16. Additional Waivers. EACH BORROWER AGREES THAT THE LENDER SHALL HAVE
THE RIGHT TO PROCEED AGAINST SUCH BORROWER OR ITS PROPERTY IN A COURT IN ANY
LOCATION TO ENABLE THE LENDER TO REALIZE ON THE COLLATERAL OR ANY OTHER SECURITY
FOR THE OBLIGATIONS, OR TO ENFORCE A JUDGMENT OR OTHER COURT ORDER ENTERED IN
FAVOR OF THE LENDER. EACH BORROWER AGREES THAT IT WILL NOT ASSERT ANY PERMISSIVE
COUNTERCLAIMS IN ANY PROCEEDING BROUGHT BY THE LENDER TO REALIZE ON THE
COLLATERAL OR ANY OTHER SECURITY FOR THE OBLIGATIONS, OR TO ENFORCE A JUDGMENT
OR OTHER COURT ORDER IN FAVOR OF THE LENDER. EACH BORROWER WAIVES ANY OBJECTION
THAT IT MAY HAVE TO THE LOCATION OF THE COURT IN WHICH THE LENDER MAY COMMENCE A
PROCEEDING DESCRIBED IN THIS SECTION.
17. Service of Process.
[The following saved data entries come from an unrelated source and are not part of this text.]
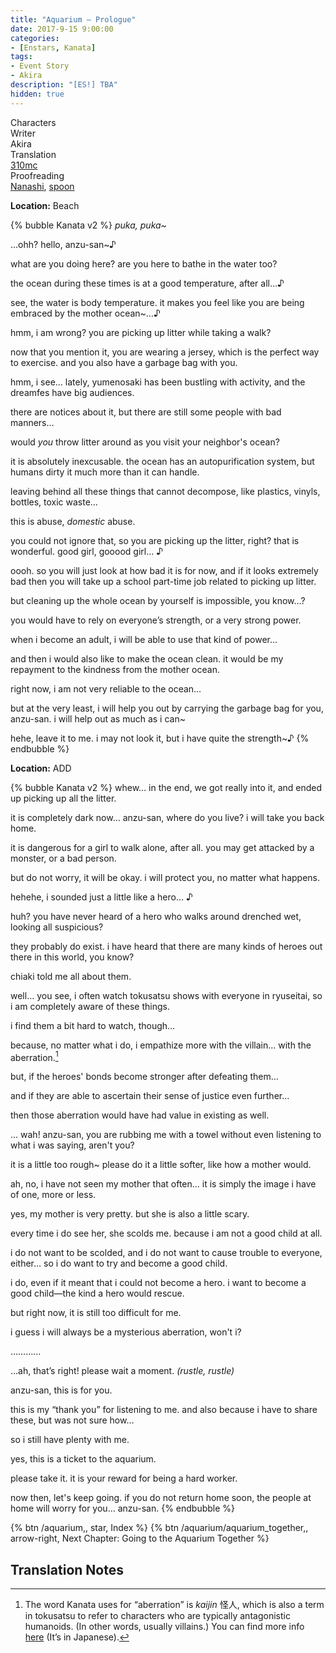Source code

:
 ```yaml
---
title: "Aquarium – Prologue"
date: 2017-9-15 9:00:00
categories:
- [Enstars, Kanata]
tags:
- Event Story
- Akira
description: "[ES!] TBA"
hidden: true
---
```

<div class="three-wrapper" style="--storyColor:#965e7d;--storyColor-rgb:150,94,125;--storyColor-h:326.8;--storyColor-s: 23%;--storyColor-l:47.8%;">
    <div class="info-area">
        <div class="info">
            <div class="info-item characters">
                <div class="label">
                    Characters
                </div>
                <div class="value">
                <a href="/categories/Enstars/Kanata" character="Kanata"></a>
                </div>
            </div>
            <div class="info-item one">
                <div class="label">
                    Writer
                </div>
                <div class="value">
                    Akira
                </div>
            </div>
            <div class="info-item two">
                <div class="label">
                    Translation
                </div>
                <div class="value">
                    <a href="/about">310mc</a>
                </div>
            </div>
            <div class="info-item three">
                <div class="label">
                   Proofreading
                </div>
                <div class="value">
                    <a href="https://twitter.com/seiginoakashi">Nanashi</a>, <a href="https://twitter.com/splafyoon">spoon</a>
                </div>
            </div>
        </div>
    </div>
</div>

<!-- more -->

<div class="msr-location">
    <p><span><b>Location:</b> Beach</span></p>
</div>

{% bubble Kanata v2 %}
*puka, puka~*

…ohh? hello, anzu-san~♪

what are you doing here? are you here to bathe in the water too?

the ocean during these times is at a good temperature, after all…♪

see, the water is body temperature. it makes you feel like you are being embraced by the mother ocean~…♪

hmm, i am wrong? you are picking up litter while taking a walk?

now that you mention it, you are wearing a jersey, which is the perfect way to exercise. and you also have a garbage bag with you.

hmm, i see… lately, yumenosaki has been bustling with activity, and the dreamfes have big audiences.

there are notices about it, but there are still some people with bad manners…

would *you* throw litter around as you visit your neighbor's ocean?

it is absolutely inexcusable. the ocean has an autopurification system, but humans dirty it much more than it can handle.

leaving behind all these things that cannot decompose, like plastics, vinyls, bottles, toxic waste…

this is abuse, *domestic* abuse.

you could not ignore that, so you are picking up the litter, right? that is wonderful. good girl, gooood girl… ♪

oooh. so you will just look at how bad it is for now, and if it looks extremely bad then you will take up a school part-time job related to picking up litter.

but cleaning up the whole ocean by yourself is impossible, you know…?

you would have to rely on everyone’s strength, or a very strong power.

when i become an adult, i will be able to use that kind of power…

and then i would also like to make the ocean clean. it would be my repayment to the kindness from the mother ocean.

right now, i am not very reliable to the ocean…

but at the very least, i will help you out by carrying the garbage bag for you, anzu-san. i will help out as much as i can~

hehe, leave it to me. i may not look it, but i have quite the strength~♪
{% endbubble %}

<div class="msr-location">
    <p><span><b>Location:</b> ADD</span></p>
</div>

{% bubble Kanata v2 %}
whew… in the end, we got really into it, and ended up picking up all the litter.

it is completely dark now… anzu-san, where do you live? i will take you back home.

it is dangerous for a girl to walk alone, after all. you may get attacked by a monster, or a bad person.

but do not worry, it will be okay. i will protect you, no matter what happens.

hehehe, i sounded just a little like a hero… ♪

huh? you have never heard of a hero who walks around drenched wet, looking all suspicious?

they probably do exist. i have heard that there are many kinds of heroes out there in this world, you know?

chiaki told me all about them.

well… you see, i often watch tokusatsu shows with everyone in ryuseitai, so i am completely aware of these things.

i find them a bit hard to watch, though…

because, no matter what i do, i empathize more with the villain… with the aberration.[^1]

but, if the heroes' bonds become stronger after defeating them…

and if they are able to ascertain their sense of justice even further…

then those aberration would have had value in existing as well.

… wah! anzu-san, you are rubbing me with a towel without even listening to what i was saying, aren't you?

it is a little too rough~ please do it a little softer, like how a mother would.

ah, no, i have not seen my mother that often… it is simply the image i have of one, more or less.

yes, my mother is very pretty. but she is also a little scary.

every time i do see her, she scolds me. because i am not a good child at all.

i do not want to be scolded, and i do not want to cause trouble to everyone, either… so i do want to try and become a good child.

i do, even if it meant that i could not become a hero. i want to become a good child—the kind a hero would rescue.

but right now, it is still too difficult for me.

i guess i will always be a mysterious aberration, won't i?

…………

…ah, that’s right! please wait a moment. <em><th>(rustle, rustle)</th></em>

anzu-san, this is for you.

this is my “thank you” for listening to me. and also because i have to share these, but was not sure how…

so i still have plenty with me.

yes, this is a ticket to the aquarium.

please take it. it is your reward for being a hard worker.

now then, let's keep going. if you do not return home soon, the people at home will worry for you… anzu-san.
{% endbubble %}

<div toc>
{% btn /aquarium,, star, Index %}
{% btn /aquarium/aquarium_together,, arrow-right, Next Chapter: Going to the Aquarium Together %}
</div>

## Translation Notes
[^1]: The word Kanata uses for “aberration” is *kaijin* 怪人, which is also a term in tokusatsu to refer to characters who are typically antagonistic humanoids. (In other words, usually villains.) You can find more info [here](https://dic.pixiv.net/a/%E6%80%AA%E4%BA%BA) (It’s in Japanese).
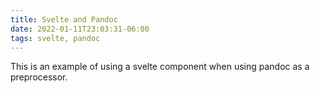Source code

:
 ```yaml
---
title: Svelte and Pandoc
date: 2022-01-11T23:03:31-06:00
tags: svelte, pandoc
---
```


This is an example of using a svelte component when using pandoc as a preprocessor.

<script>
import Counter from "$lib/components/Counter.svelte"
</script>

<Counter/>
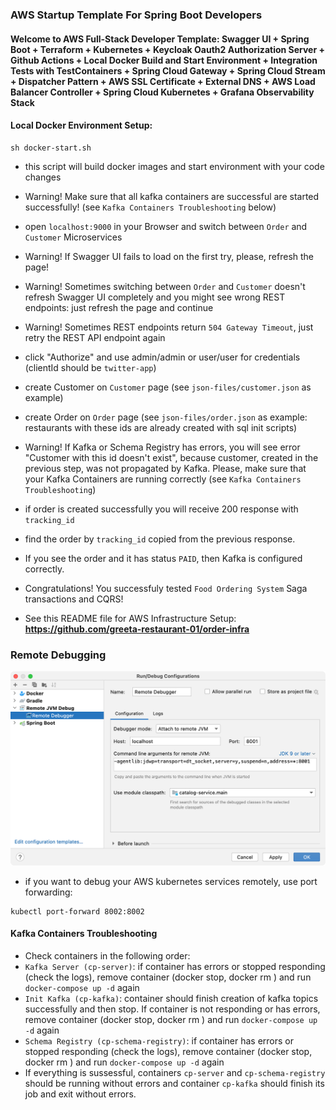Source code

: ### AWS Startup Template For Spring Boot Developers
#### Welcome to AWS Full-Stack Developer Template: Swagger UI + Spring Boot + Terraform + Kubernetes + Keycloak Oauth2 Authorization Server + Github Actions + Local Docker Build and Start Environment + Integration Tests with TestContainers + Spring Cloud Gateway + Spring Cloud Stream + Dispatcher Pattern + AWS SSL Certificate + External DNS + AWS Load Balancer Controller + Spring Cloud Kubernetes + Grafana Observability Stack

#### Local Docker Environment Setup:

```
sh docker-start.sh
```

- this script will build docker images and start environment with your code changes

- Warning! Make sure that all kafka containers are successful are started successfully! (see `Kafka Containers Troubleshooting` below)

- open `localhost:9000` in your Browser and switch between `Order` and `Customer` Microservices

- Warning! If Swagger UI fails to load on the first try, please, refresh the page!

- Warning! Sometimes switching between `Order` and `Customer` doesn't refresh Swagger UI completely and you might see wrong REST endpoints: just refresh the page and continue

- Warning! Sometimes REST endpoints return `504 Gateway Timeout`, just retry the REST API endpoint again

- click "Authorize" and use admin/admin or user/user for credentials (clientId should be `twitter-app`)

- create Customer on `Customer` page (see `json-files/customer.json` as example)

- create Order on `Order` page (see `json-files/order.json` as example: restaurants with these ids are already created with sql init scripts)

- Warning! If Kafka or Schema Registry has errors, you will see error "Customer with this id doesn't exist", because customer, created in the previous step, was not propagated by Kafka. Please, make sure that your Kafka Containers are running correctly (see  `Kafka Containers Troubleshooting`)

- if order is created successfully you will receive 200 response with `tracking_id`

- find the order by `tracking_id` copied from the previous response. 

- If you see the order and it has status `PAID`, then Kafka is configured correctly.

- Congratulations! You successfuly tested `Food Ordering System` Saga transactions and CQRS!

- See this README file for AWS Infrastructure Setup: **https://github.com/greeta-restaurant-01/order-infra**


### Remote Debugging

![Configuration to debug a containerized Java application from IntelliJ IDEA](documentation/06-14.png)

- if you want to debug your AWS kubernetes services remotely, use port forwarding:

```
kubectl port-forward 8002:8002
```


#### Kafka Containers Troubleshooting

- Check containers in the following order:
- `Kafka Server (cp-server)`: if container has errors or stopped responding (check the logs), remove container (docker stop, docker rm ) and run `docker-compose up -d` again
- `Init Kafka (cp-kafka)`: container should finish creation of kafka topics successfully and then stop. If container is not responding or has errors, remove container (docker stop, docker rm ) and run `docker-compose up -d` again
- `Schema Registry (cp-schema-registry)`: if container has errors or stopped responding (check the logs), remove container (docker stop, docker rm ) and run `docker-compose up -d` again
- If everything is sussessful, containers `cp-server` and `cp-schema-registry` should be running without errors and container `cp-kafka` should finish its job and exit without errors.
EACH BORROWER IRREVOCABLY CONSENTS TO THE
SERVICE OF PROCESS OF ANY OF THE AFOREMENTIONED COURTS IN ANY SUCH ACTION OR
PROCEEDING BY THE MAILING OF COPIES THEREOF BY REGISTERED OR CERTIFIED MAIL,
POSTAGE PREPAID, TO THE PROCESS AGENT OR THE BORROWERS' NOTICE ADDRESS SPECIFIED
ABOVE, SUCH SERVICE TO BECOME EFFECTIVE FIVE (5) DAYS AFTER SUCH MAILING. EACH
BORROWER IRREVOCABLY WAIVES ANY OBJECTION (INCLUDING, WITHOUT LIMITATION, ANY
OBJECTION OF THE LAYING OF VENUE OR BASED ON THE GROUNDS OF FORUM NON
CONVENIENS) WHICH IT MAY NOW OR HEREAFTER HAVE TO THE BRINGING OF ANY SUCH
ACTION OR PROCEEDING WITH RESPECT TO THIS NOTE OR ANY OTHER AGREEMENT OR
DOCUMENT EXECUTED AND DELIVERED IN CONNECTION THEREWITH IN ANY JURISDICTION SET
FORTH ABOVE. NOTHING HEREIN SHALL AFFECT THE RIGHT TO SERVE PROCESS IN ANY OTHER
MANNER PERMITTED BY LAW OR SHALL LIMIT THE RIGHT OF THE LENDER TO BRING
PROCEEDINGS AGAINST THE BORROWERS IN THE COURTS OF ANY OTHER JURISDICTION.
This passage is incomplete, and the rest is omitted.